[Saved data entries]
::::

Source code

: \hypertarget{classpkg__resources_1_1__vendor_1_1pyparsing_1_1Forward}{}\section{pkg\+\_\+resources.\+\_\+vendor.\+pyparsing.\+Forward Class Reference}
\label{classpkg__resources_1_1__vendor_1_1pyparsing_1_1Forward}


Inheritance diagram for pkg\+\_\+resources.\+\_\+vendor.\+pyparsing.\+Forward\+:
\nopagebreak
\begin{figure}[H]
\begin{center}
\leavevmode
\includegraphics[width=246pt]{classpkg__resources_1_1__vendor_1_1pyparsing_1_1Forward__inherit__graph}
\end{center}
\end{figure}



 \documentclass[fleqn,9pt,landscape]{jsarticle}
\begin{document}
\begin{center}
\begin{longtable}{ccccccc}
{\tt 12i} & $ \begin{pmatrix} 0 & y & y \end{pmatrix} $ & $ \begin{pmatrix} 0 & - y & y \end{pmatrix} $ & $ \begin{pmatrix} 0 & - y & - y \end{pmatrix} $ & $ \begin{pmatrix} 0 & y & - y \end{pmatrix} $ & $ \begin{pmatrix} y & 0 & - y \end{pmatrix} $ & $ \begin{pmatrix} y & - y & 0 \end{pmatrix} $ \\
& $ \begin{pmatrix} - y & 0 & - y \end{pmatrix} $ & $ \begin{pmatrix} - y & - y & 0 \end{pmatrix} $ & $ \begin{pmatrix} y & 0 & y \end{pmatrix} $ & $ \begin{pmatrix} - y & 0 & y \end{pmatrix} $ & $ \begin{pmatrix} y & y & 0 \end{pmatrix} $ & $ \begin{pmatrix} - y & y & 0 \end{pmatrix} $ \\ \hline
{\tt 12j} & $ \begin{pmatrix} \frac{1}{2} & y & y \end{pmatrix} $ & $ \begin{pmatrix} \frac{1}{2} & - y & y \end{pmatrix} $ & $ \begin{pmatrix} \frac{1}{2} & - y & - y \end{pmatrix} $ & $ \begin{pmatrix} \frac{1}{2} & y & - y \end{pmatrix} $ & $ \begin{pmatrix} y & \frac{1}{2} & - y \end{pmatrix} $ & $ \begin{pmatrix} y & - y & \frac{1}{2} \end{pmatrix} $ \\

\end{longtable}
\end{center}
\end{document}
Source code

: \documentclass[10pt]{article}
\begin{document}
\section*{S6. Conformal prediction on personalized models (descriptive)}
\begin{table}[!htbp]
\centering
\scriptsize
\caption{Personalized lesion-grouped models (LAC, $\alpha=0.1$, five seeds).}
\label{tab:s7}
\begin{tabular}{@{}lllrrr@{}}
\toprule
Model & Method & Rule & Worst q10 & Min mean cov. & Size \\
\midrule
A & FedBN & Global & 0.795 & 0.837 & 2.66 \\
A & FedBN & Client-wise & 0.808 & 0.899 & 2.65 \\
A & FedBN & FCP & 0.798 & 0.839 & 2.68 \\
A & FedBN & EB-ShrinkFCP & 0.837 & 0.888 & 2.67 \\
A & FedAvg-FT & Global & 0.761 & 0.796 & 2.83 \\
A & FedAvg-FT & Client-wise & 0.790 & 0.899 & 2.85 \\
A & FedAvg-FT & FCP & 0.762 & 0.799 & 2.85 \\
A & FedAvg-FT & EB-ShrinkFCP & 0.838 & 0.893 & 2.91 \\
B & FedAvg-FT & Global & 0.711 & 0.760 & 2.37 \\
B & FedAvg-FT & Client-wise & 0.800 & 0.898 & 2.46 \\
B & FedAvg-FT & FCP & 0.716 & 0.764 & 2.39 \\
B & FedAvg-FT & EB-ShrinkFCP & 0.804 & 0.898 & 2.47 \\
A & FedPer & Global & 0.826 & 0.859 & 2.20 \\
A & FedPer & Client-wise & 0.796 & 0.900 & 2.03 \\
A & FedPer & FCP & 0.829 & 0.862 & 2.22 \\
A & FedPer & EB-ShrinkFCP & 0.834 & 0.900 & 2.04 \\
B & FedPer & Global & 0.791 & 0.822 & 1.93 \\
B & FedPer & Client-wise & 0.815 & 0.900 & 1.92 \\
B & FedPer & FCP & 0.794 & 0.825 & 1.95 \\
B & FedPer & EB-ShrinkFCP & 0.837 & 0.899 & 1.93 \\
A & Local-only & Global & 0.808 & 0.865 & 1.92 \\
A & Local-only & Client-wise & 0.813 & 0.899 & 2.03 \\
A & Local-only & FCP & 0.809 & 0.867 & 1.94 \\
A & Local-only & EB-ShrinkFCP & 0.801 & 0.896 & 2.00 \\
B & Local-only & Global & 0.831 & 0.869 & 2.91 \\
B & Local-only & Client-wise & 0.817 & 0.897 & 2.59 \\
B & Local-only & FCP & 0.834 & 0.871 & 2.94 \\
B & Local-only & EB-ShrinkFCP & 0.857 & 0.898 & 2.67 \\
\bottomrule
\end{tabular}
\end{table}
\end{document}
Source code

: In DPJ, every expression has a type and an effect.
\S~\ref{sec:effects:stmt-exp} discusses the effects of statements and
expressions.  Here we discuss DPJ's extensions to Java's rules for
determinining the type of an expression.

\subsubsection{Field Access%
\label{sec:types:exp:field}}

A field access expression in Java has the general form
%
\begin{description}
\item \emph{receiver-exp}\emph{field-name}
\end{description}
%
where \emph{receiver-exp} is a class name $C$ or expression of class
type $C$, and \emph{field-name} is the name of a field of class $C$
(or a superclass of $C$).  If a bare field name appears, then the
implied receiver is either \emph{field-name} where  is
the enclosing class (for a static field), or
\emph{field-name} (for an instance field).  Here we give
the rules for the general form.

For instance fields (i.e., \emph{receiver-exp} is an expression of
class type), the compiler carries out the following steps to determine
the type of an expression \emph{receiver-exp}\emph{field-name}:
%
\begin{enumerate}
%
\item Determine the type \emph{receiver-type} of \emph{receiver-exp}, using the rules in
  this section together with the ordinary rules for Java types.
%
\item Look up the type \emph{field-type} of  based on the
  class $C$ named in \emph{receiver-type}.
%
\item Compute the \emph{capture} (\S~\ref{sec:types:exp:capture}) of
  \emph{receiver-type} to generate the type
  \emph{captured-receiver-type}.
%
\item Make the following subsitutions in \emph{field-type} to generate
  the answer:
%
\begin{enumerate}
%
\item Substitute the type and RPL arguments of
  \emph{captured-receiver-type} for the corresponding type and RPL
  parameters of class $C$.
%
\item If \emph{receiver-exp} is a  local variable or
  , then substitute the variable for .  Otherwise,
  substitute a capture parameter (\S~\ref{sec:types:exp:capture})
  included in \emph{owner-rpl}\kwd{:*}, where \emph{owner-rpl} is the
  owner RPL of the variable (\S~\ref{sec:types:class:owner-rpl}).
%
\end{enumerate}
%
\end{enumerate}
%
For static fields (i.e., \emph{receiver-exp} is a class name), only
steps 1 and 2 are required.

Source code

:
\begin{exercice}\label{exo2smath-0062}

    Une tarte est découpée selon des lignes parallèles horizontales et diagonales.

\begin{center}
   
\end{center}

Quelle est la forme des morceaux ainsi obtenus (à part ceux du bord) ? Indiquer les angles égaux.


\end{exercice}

::::

[Activity]
After locating the line with "(or a superclass" in the records above, please set down that line and all later ones exactly, and no other line.

[Answer section]
(or a superclass of $C$).  If a bare field name appears, then the
implied receiver is either \emph{field-name} where  is
the enclosing class (for a static field), or
\emph{field-name} (for an instance field).  Here we give
the rules for the general form.

For instance fields (i.e., \emph{receiver-exp} is an expression of
class type), the compiler carries out the following steps to determine
the type of an expression \emph{receiver-exp}\emph{field-name}:
%
\begin{enumerate}
%
\item Determine the type \emph{receiver-type} of \emph{receiver-exp}, using the rules in
  this section together with the ordinary rules for Java types.
%
\item Look up the type \emph{field-type} of  based on the
  class $C$ named in \emph{receiver-type}.
%
\item Compute the \emph{capture} (\S~\ref{sec:types:exp:capture}) of
  \emph{receiver-type} to generate the type
  \emph{captured-receiver-type}.
%
\item Make the following subsitutions in \emph{field-type} to generate
  the answer:
%
\begin{enumerate}
%
\item Substitute the type and RPL arguments of
  \emph{captured-receiver-type} for the corresponding type and RPL
  parameters of class $C$.
%
\item If \emph{receiver-exp} is a  local variable or
  , then substitute the variable for .  Otherwise,
  substitute a capture parameter (\S~\ref{sec:types:exp:capture})
  included in \emph{owner-rpl}\kwd{:*}, where \emph{owner-rpl} is the
  owner RPL of the variable (\S~\ref{sec:types:class:owner-rpl}).
%
\end{enumerate}
%
\end{enumerate}
%
For static fields (i.e., \emph{receiver-exp} is a class name), only
steps 1 and 2 are required.

Source code

:
\begin{exercice}\label{exo2smath-0062}

    Une tarte est découpée selon des lignes parallèles horizontales et diagonales.

\begin{center}
   
\end{center}

Quelle est la forme des morceaux ainsi obtenus (à part ceux du bord) ? Indiquer les angles égaux.


\end{exercice}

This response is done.